Start of Supplied records

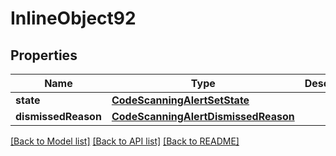 # InlineObject92

## Properties
Name | Type | Description | Notes
------------ | ------------- | ------------- | -------------
**state** | [**CodeScanningAlertSetState**](CodeScanningAlertSetState.md) |  | 
**dismissedReason** | [**CodeScanningAlertDismissedReason**](CodeScanningAlertDismissedReason.md) |  | [optional] 

[[Back to Model list]](../README.md#documentation-for-models) [[Back to API list]](../README.md#documentation-for-api-endpoints) [[Back to README]](../README.md)


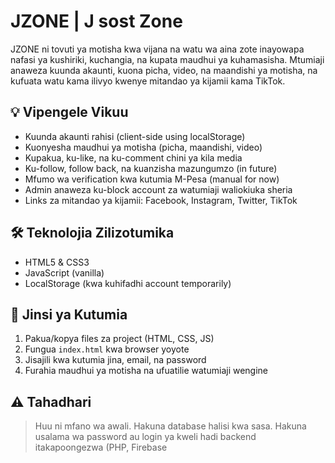 # JZONE | J sost Zone

JZONE ni tovuti ya motisha kwa vijana na watu wa aina zote inayowapa nafasi ya kushiriki, kuchangia, na kupata maudhui ya kuhamasisha. Mtumiaji anaweza kuunda akaunti, kuona picha, video, na maandishi ya motisha, na kufuata watu kama ilivyo kwenye mitandao ya kijamii kama TikTok.

## 💡 Vipengele Vikuu
- Kuunda akaunti rahisi (client-side using localStorage)
- Kuonyesha maudhui ya motisha (picha, maandishi, video)
- Kupakua, ku-like, na ku-comment chini ya kila media
- Ku-follow, follow back, na kuanzisha mazungumzo (in future)
- Mfumo wa verification kwa kutumia M-Pesa (manual for now)
- Admin anaweza ku-block account za watumiaji waliokiuka sheria
- Links za mitandao ya kijamii: Facebook, Instagram, Twitter, TikTok

## 🛠 Teknolojia Zilizotumika
- HTML5 & CSS3
- JavaScript (vanilla)
- LocalStorage (kwa kuhifadhi account temporarily)

## 🚀 Jinsi ya Kutumia
1. Pakua/kopya files za project (HTML, CSS, JS)
2. Fungua `index.html` kwa browser yoyote
3. Jisajili kwa kutumia jina, email, na password
4. Furahia maudhui ya motisha na ufuatilie watumiaji wengine

## ⚠️ Tahadhari
> Huu ni mfano wa awali. Hakuna database halisi kwa sasa. Hakuna usalama wa password au login ya kweli hadi backend itakapoongezwa (PHP, Firebase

End of Supplied records

Activity >>
For the string "TikTok", return every line of the data where it appears.

Response to the task >>
JZONE ni tovuti ya motisha kwa vijana na watu wa aina zote inayowapa nafasi ya kushiriki, kuchangia, na kupata maudhui ya kuhamasisha. Mtumiaji anaweza kuunda akaunti, kuona picha, video, na maandishi ya motisha, na kufuata watu kama ilivyo kwenye mitandao ya kijamii kama TikTok.
- Links za mitandao ya kijamii: Facebook, Instagram, Twitter, TikTok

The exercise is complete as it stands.